◆ Work item ◆
Each line below needs to be returned exactly. Skip any picture.

◆ Dataset content ◆

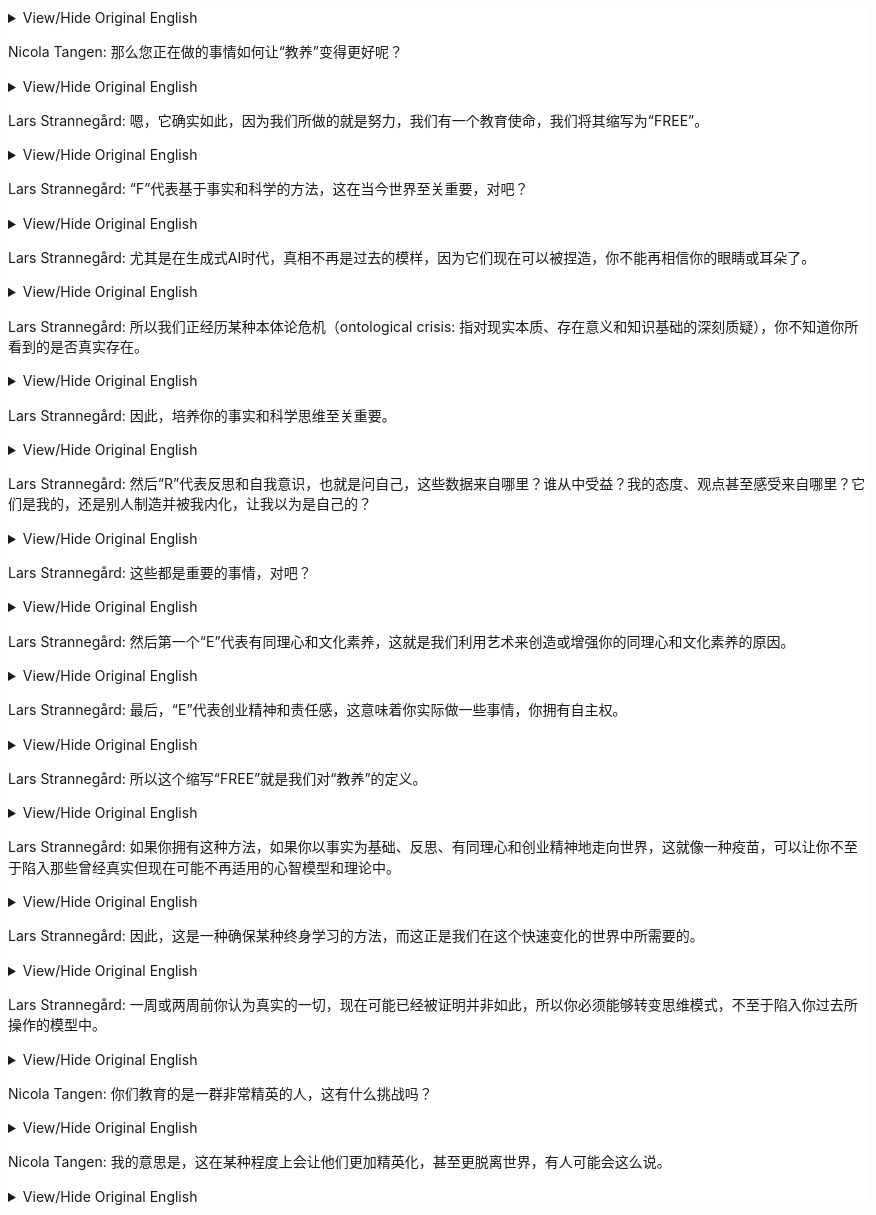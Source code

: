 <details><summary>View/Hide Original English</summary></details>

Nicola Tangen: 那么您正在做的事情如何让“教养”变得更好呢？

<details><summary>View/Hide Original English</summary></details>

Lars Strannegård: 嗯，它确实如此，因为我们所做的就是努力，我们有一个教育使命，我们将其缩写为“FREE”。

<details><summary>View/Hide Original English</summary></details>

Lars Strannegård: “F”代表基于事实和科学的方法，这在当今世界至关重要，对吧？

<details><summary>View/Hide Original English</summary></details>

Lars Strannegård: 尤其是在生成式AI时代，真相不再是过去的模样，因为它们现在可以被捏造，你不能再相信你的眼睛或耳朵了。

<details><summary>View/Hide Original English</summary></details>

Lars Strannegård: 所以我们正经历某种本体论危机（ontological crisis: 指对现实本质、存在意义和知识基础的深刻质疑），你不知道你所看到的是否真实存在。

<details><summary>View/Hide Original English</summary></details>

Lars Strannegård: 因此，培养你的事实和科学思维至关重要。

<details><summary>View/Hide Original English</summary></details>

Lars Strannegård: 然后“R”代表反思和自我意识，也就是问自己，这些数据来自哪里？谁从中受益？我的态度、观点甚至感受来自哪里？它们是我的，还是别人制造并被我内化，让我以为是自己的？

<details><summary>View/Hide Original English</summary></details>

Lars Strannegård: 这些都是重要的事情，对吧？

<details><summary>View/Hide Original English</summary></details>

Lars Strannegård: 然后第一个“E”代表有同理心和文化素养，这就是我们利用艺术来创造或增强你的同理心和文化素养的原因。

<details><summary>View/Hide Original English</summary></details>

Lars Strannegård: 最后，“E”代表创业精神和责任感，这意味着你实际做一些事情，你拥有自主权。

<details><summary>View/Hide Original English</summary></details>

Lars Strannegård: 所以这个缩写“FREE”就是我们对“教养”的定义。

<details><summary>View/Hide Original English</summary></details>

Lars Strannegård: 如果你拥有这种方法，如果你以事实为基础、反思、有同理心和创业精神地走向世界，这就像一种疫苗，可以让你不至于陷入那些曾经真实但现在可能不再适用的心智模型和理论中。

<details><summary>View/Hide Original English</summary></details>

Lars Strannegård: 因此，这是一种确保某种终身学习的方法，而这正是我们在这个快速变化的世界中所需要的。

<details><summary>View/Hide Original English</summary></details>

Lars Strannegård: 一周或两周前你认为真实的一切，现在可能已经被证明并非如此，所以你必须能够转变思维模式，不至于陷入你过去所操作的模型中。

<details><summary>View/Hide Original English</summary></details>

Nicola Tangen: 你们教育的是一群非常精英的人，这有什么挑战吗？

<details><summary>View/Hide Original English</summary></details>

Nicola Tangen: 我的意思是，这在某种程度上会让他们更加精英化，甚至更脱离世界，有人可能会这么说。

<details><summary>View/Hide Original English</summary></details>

◆ Answer section ◆
Source code

: <details><summary>View/Hide Original English</summary></details>

Nicola Tangen: 那么您正在做的事情如何让“教养”变得更好呢？

<details><summary>View/Hide Original English</summary></details>

Lars Strannegård: 嗯，它确实如此，因为我们所做的就是努力，我们有一个教育使命，我们将其缩写为“FREE”。

<details><summary>View/Hide Original English</summary></details>

Lars Strannegård: “F”代表基于事实和科学的方法，这在当今世界至关重要，对吧？

<details><summary>View/Hide Original English</summary></details>

Lars Strannegård: 尤其是在生成式AI时代，真相不再是过去的模样，因为它们现在可以被捏造，你不能再相信你的眼睛或耳朵了。

<details><summary>View/Hide Original English</summary></details>

Lars Strannegård: 所以我们正经历某种本体论危机（ontological crisis: 指对现实本质、存在意义和知识基础的深刻质疑），你不知道你所看到的是否真实存在。

<details><summary>View/Hide Original English</summary></details>

Lars Strannegård: 因此，培养你的事实和科学思维至关重要。

<details><summary>View/Hide Original English</summary></details>

Lars Strannegård: 然后“R”代表反思和自我意识，也就是问自己，这些数据来自哪里？谁从中受益？我的态度、观点甚至感受来自哪里？它们是我的，还是别人制造并被我内化，让我以为是自己的？

<details><summary>View/Hide Original English</summary></details>

Lars Strannegård: 这些都是重要的事情，对吧？

<details><summary>View/Hide Original English</summary></details>

Lars Strannegård: 然后第一个“E”代表有同理心和文化素养，这就是我们利用艺术来创造或增强你的同理心和文化素养的原因。

<details><summary>View/Hide Original English</summary></details>

Lars Strannegård: 最后，“E”代表创业精神和责任感，这意味着你实际做一些事情，你拥有自主权。

<details><summary>View/Hide Original English</summary></details>

Lars Strannegård: 所以这个缩写“FREE”就是我们对“教养”的定义。

<details><summary>View/Hide Original English</summary></details>

Lars Strannegård: 如果你拥有这种方法，如果你以事实为基础、反思、有同理心和创业精神地走向世界，这就像一种疫苗，可以让你不至于陷入那些曾经真实但现在可能不再适用的心智模型和理论中。

<details><summary>View/Hide Original English</summary></details>

Lars Strannegård: 因此，这是一种确保某种终身学习的方法，而这正是我们在这个快速变化的世界中所需要的。

<details><summary>View/Hide Original English</summary></details>

Lars Strannegård: 一周或两周前你认为真实的一切，现在可能已经被证明并非如此，所以你必须能够转变思维模式，不至于陷入你过去所操作的模型中。

<details><summary>View/Hide Original English</summary></details>

Nicola Tangen: 你们教育的是一群非常精英的人，这有什么挑战吗？

<details><summary>View/Hide Original English</summary></details>

Nicola Tangen: 我的意思是，这在某种程度上会让他们更加精英化，甚至更脱离世界，有人可能会这么说。

<details><summary>View/Hide Original English</summary></details>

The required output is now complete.